Source texts of formatted documents.
*** Begin section ***

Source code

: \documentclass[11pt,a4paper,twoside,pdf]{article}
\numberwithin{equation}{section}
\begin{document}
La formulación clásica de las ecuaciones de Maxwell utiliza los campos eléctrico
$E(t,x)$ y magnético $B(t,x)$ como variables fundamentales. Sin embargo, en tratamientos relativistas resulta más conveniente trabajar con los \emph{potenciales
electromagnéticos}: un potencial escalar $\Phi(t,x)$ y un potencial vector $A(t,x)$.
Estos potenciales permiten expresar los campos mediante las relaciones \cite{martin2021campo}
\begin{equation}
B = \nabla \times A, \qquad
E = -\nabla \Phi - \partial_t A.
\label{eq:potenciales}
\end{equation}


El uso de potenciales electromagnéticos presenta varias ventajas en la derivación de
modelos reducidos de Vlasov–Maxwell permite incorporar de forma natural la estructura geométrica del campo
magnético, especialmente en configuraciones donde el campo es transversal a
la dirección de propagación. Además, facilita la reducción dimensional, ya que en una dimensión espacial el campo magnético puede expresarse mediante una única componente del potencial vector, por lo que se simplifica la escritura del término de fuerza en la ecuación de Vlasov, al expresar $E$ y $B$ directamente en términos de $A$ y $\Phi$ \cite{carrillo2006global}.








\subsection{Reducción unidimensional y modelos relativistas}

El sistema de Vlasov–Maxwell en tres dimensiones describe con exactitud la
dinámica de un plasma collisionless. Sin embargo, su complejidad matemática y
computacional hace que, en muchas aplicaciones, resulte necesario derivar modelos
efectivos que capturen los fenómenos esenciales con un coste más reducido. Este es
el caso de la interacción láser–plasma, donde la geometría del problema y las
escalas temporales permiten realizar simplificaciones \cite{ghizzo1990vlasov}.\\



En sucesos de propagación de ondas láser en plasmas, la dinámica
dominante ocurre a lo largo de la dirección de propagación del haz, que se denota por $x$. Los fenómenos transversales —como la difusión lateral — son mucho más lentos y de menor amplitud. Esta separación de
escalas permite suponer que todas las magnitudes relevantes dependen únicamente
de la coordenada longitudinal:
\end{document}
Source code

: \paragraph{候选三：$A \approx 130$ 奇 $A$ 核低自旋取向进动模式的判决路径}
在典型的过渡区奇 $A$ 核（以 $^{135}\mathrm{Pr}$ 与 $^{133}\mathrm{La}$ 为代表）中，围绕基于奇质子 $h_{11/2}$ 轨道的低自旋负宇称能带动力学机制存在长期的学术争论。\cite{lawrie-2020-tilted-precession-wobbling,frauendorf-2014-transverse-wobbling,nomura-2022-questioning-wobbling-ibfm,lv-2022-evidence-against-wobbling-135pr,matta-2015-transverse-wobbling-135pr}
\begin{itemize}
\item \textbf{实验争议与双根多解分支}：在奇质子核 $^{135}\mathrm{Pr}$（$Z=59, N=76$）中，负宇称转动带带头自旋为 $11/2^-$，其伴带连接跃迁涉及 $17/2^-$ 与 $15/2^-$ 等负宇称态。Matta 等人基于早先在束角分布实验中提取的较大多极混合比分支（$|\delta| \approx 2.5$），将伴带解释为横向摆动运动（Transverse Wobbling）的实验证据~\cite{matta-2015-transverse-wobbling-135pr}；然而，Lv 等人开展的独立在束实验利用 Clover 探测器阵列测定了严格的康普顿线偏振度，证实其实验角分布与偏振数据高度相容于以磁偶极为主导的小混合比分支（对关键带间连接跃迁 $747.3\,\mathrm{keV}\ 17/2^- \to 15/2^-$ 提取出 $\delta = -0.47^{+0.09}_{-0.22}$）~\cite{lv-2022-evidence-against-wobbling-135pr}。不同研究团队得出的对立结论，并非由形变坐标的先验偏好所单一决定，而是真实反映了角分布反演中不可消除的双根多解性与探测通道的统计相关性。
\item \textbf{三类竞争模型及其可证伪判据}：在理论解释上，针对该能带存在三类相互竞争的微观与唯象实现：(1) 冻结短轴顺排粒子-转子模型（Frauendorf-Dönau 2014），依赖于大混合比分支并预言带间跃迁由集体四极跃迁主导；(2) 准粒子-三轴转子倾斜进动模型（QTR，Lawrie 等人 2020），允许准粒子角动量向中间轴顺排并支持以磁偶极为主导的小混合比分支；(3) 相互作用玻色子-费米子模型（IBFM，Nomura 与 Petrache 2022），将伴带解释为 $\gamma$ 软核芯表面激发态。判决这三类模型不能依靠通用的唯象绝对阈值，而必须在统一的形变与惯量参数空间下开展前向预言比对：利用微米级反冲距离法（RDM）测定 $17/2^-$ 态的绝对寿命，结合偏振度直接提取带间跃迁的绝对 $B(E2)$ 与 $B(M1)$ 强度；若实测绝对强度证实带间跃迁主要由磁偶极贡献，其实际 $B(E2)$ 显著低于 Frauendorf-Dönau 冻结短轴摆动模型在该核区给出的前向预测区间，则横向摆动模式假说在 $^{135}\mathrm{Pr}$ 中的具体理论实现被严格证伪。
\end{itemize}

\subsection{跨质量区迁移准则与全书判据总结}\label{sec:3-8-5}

*** End section ***

Problem statement. Both the line containing "unidimensional y modelos" and the line containing "En sucesos de" belong in the answer. Print them and every line above that falls between them exactly, and no others.

Answer section.
\subsection{Reducción unidimensional y modelos relativistas}

El sistema de Vlasov–Maxwell en tres dimensiones describe con exactitud la
dinámica de un plasma collisionless. Sin embargo, su complejidad matemática y
computacional hace que, en muchas aplicaciones, resulte necesario derivar modelos
efectivos que capturen los fenómenos esenciales con un coste más reducido. Este es
el caso de la interacción láser–plasma, donde la geometría del problema y las
escalas temporales permiten realizar simplificaciones \cite{ghizzo1990vlasov}.\\



En sucesos de propagación de ondas láser en plasmas, la dinámica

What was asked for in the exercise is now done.